93. Para no complicar la exposición precedente, hemos hecho abstracción de un fenómeno que acompaña siempre a la refracción, cuando se verifica en la luz emitida naturalmente. Cada filete de esta luz, por sutil que sea, se compone de una infinidad de filetes desigualmente refrangibles y cada uno de los cuales tiene la facultad de excitar en nuestro ojo la sensación de un color determinado. Cuando estos filetes, confundidos primeramente según una misma dirección RI (fig. 37), pasan de uno a otro medio sufriendo una refracción, cada uno de ellos está sujeto a las dos leyes generales de este fenómeno. Es decir, en primer lugar, que todos los filetes refractados diversamente están en un mismo plano normal a la superficie de incidencia y que contiene al rayo incidente común. Pero la experiencia enseña que los diferentes filetes toman después de la refracción distintas direcciones que los separan cuyo fenómeno se llama la dispersión de la luz. Empero si en el haz así disperso se aísla uno cualquiera de los filetes componentes, y se le hace sufrir una segunda refracción, luego una tercera, o un número cualquiera de ellas, se encuentra que se dispersa tanto menos cuanto mayormente aislado fue al principio; y se puede apurarle así hasta el punto de que no experimente ya dispersión sensible. Añadiendo entonces los desvíos ulteriores por que la refracción le hace pasar, se descubre que la relación del seno de incidencia con el de refracción permanece constante bajo todas las incidencias, lo que es la segunda ley del fenómeno. Esta segunda ley es pues común a todos los rayos luminosos, lo mismo que la primera que consiste en la coincidencia del plano de incidencia y del de refracción. Sólo que cada rayo compuesto de una misma especie de elementos luminosos tiene un índice único de refracción que le es propio y le caracteriza. Llámasele entonces un rayo simple u homogéneo. La diversidad de estas relaciones puede proceder, ya de que los diversos filetes tuvieren velocidades desiguales; ya de que, teniendo velocidades iguales, fuesen desigualmente atraídos.

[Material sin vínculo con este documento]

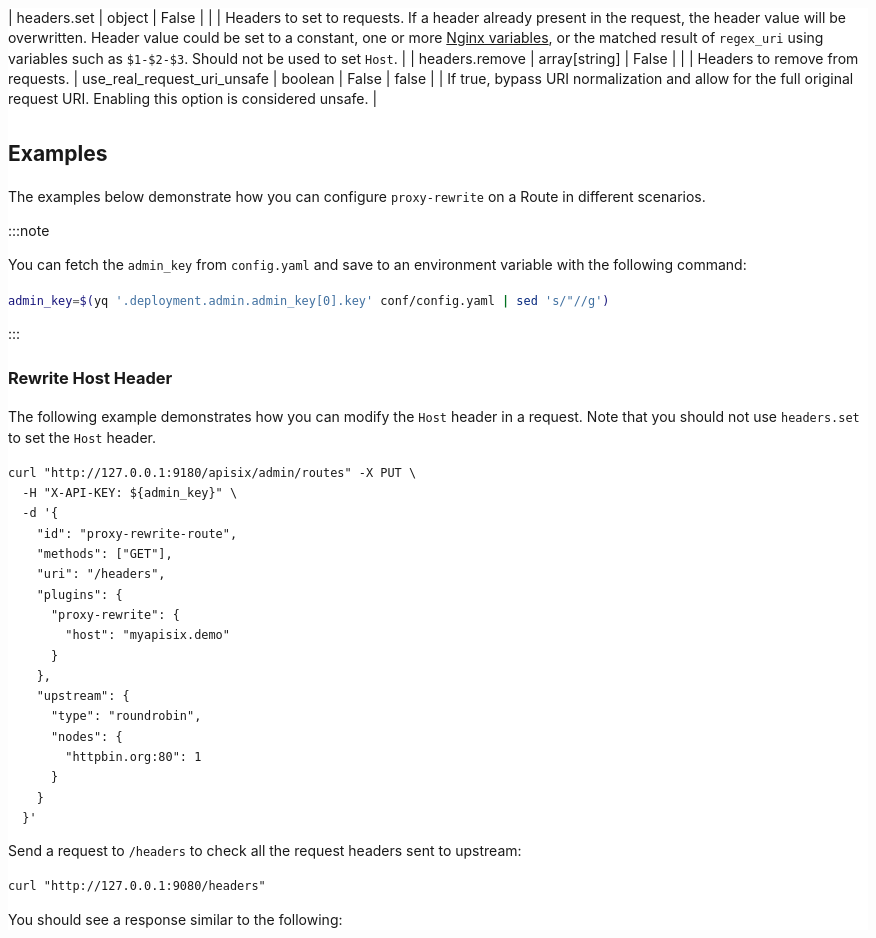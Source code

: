 | headers.set     | object  | False     |        |                 | Headers to set to requests. If a header already present in the request, the header value will be overwritten. Header value could be set to a constant, one or more [Nginx variables](https://nginx.org/en/docs/http/ngx_http_core_module.html), or the matched result of `regex_uri` using variables such as `$1-$2-$3`. Should not be used to set `Host`.                                                                                       |
| headers.remove  | array[string]   | False     |        |                 | Headers to remove from requests.
| use_real_request_uri_unsafe | boolean       | False    | false   |                                                                                                                                        | If true, bypass URI normalization and allow for the full original request URI. Enabling this option is considered unsafe.         |

## Examples

The examples below demonstrate how you can configure `proxy-rewrite` on a Route in different scenarios.

:::note

You can fetch the `admin_key` from `config.yaml` and save to an environment variable with the following command:

```bash
admin_key=$(yq '.deployment.admin.admin_key[0].key' conf/config.yaml | sed 's/"//g')
```

:::

### Rewrite Host Header

The following example demonstrates how you can modify the `Host` header in a request. Note that you should not use `headers.set` to set the `Host` header.

```shell
curl "http://127.0.0.1:9180/apisix/admin/routes" -X PUT \
  -H "X-API-KEY: ${admin_key}" \
  -d '{
    "id": "proxy-rewrite-route",
    "methods": ["GET"],
    "uri": "/headers",
    "plugins": {
      "proxy-rewrite": {
        "host": "myapisix.demo"
      }
    },
    "upstream": {
      "type": "roundrobin",
      "nodes": {
        "httpbin.org:80": 1
      }
    }
  }'
```

Send a request to `/headers` to check all the request headers sent to upstream:

```shell
curl "http://127.0.0.1:9080/headers"
```

You should see a response similar to the following:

La facultad colorífica propia de los diversos rayos se manifiesta después de la refracción cuando se los recibe aisladamente en el ojo o cuando se hace caer el conjunto de ellos sobre un cuerpo que, luego de haberlos recibido, los despide por irradiación en todos sentidos, como un cartón blanco o un vidrio deslustrado. La luz que se llama blanca, porque produce en nuestros órganos la sensación de la blancura, es la más compuesta de todas. Dispersado cada filete de esta luz por la refracción, va a pintar en las superficies blancas una imagen oblonga en que se distinguen principalmente siete matices que se siguen en este orden: violado, añil, azul, verde, amarillo, anaranjado, rojo.

Designando a cada filete por el matiz propio cuya sensación da, diremos que los rayos violados experimentan siempre la mayor refracción, los rojos la menor, y los demás refracciones intermedias, cuya relación de magnitud con las extremas varía con la naturaleza de los medios entre los cuales tiene lugar la refracción y según leyes aún desconocidas.

El efecto de la dispersión es tanto más sensible en un mismo medio cuanto mayor es el ángulo de refracción; y si el medio puede condensarse en ciertos límites sin que su poder refringente absoluto experimente alteración sensible, la dispersión crece y mengua con la densidad y al mismo tiempo que la refracción. Este fenómeno se produce en los gases como en los demás medios refringentes materiales; sólo que la escasez de la densidad le hace perceptible en ellos con más dificultad. Así es que se le observa en los rayos que han atravesado la atmósfera, cuando se escogen las circunstancias más propias para manifestarle y que descubriremos en breve.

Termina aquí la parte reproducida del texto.